The issue for me is; is the service person qualified enough to determine if it is really the customer that is difficult. You worked for the owner of this company, is there sales a strategy in place that the company employs? If so leave it alone. You will gain nothing by calling. I agree with Dave and steer away from bad mouthing. I do not know 1 plumber that has never asked a customer for a cold drink of something.

If you must say something ask if it is something that is taught in sales that you missed and if it something that is working out with them. This way it is framed as a question and not one that will offend or make it like you are over stepping boundaries.


----------



## BigDave (Mar 24, 2012)

plbgbiz said:


> The key here is your relationship with him.
> 
> I have a close friend that is also a Plumbing Business Operator so I am familiar with his operation and we do look out for each other.


This circumstance changes this whole thing into something different.
I agree with you Biz, by all means, watch your friend's back at all times.


----------



## RW Plumbing (Aug 16, 2010)

If you don't know him well don't say anything. OS is right, the owner will just get mad at you and think your bad mouthing his company. I have a few business owners that I would tell, but they are friends of mine.


----------



## mightypipe (Dec 22, 2012)

RW Plumbing said:


> If you don't know him well don't say anything. OS is right, the owner will just get mad at you and think your bad mouthing his company. I have a few business owners that I would tell, but they are friends of mine.
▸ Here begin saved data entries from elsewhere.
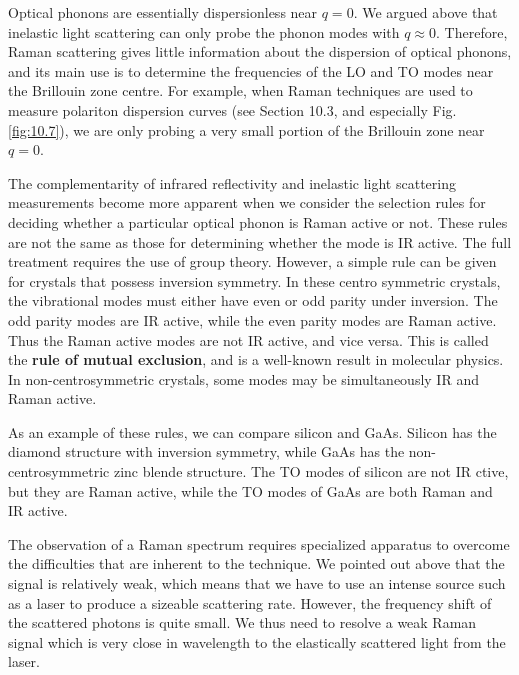 \documentclass[12pt]{book}
\begin{document}
Optical phonons are essentially dispersionless near $q = 0$. We argued above that inelastic light scattering can only probe the phonon modes with $q\approx0$. Therefore, Raman scattering gives little information about the dispersion of optical phonons, and its main use is to determine the frequencies of the LO and TO modes near the Brillouin zone centre. For example, when Raman techniques are used to measure polariton dispersion curves (see Section 10.3, and especially Fig. \ref{fig:10.7}), we are only probing a very small portion of the Brillouin zone near $q = 0$.

The complementarity of infrared reflectivity and inelastic light scattering measurements become more apparent when we consider the selection rules for deciding whether a particular optical phonon is Raman active or not. These rules are not the same as those for determining whether the mode is IR active. The full treatment requires the use of group theory. However, a simple rule can be given for crystals that possess inversion symmetry. In these centro symmetric crystals, the vibrational modes must either have even or odd parity under inversion. The odd parity modes are IR active, while the even parity modes are Raman active. Thus the Raman active modes are not IR active, and vice versa. This is called the \textbf{rule of mutual exclusion}, and is a well-known result in molecular physics. In non-centrosymmetric crystals, some modes may be simultaneously IR and Raman active.

As an example of these rules, we can compare silicon and GaAs. Silicon has the diamond structure with inversion symmetry, while GaAs has the non-centrosymmetric zinc blende structure. The TO modes of silicon are not IR ctive, but they are Raman active, while the TO modes of GaAs are both Raman and IR active.

The observation of a Raman spectrum requires specialized apparatus to overcome the difficulties that are inherent to the technique. We pointed out above that the signal is relatively weak, which means that we have to use an intense source such as a laser to produce a sizeable scattering rate. However, the frequency shift of the scattered photons is quite small. We thus need to resolve a weak Raman signal which is very close in wavelength to the elastically scattered light from the laser.
\end{document}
If you are a close enough friend that you would or could tell him his wife was cheating on him, or you saw his son smoking weed behind the circle k, tell him. If not, don't.


----------



## revenge (Jun 30, 2011)

same thing happened to a guy that used to work at our shop he got real snippy with a customer that called him out to fix a clogged toilet she had two but was elderly and on a walker the other toilet was lower toilet mobile home model and the one that was clogged was a comfort height he told her he didnt know why the hell she call him on sunday night if she had another toilet clogged she could have waited till monday, he unclogged and she paid a week later she called us to pull out the other one, she told me what happened she said she wanted to call his boss but she didnt want him to get fired so she wont call them no more. i stoped by his house and asked whats going on he said she was being a biotch with him and asking why it take so long for him to get there and so forth and so forth theres always two side of the story theres so much someone can take till they snap back at a customer


----------



## plumberpro (Jan 1, 2013)

I don't think you should ever be snappy or give them any lip no matter how difficult they might be for if you do a good job they will tell maybe 3 or 4 people do something bad or disrespectfull they will tell everyone and in my area we have Angie's list were the customer can post good and bad you could lose a lot of work.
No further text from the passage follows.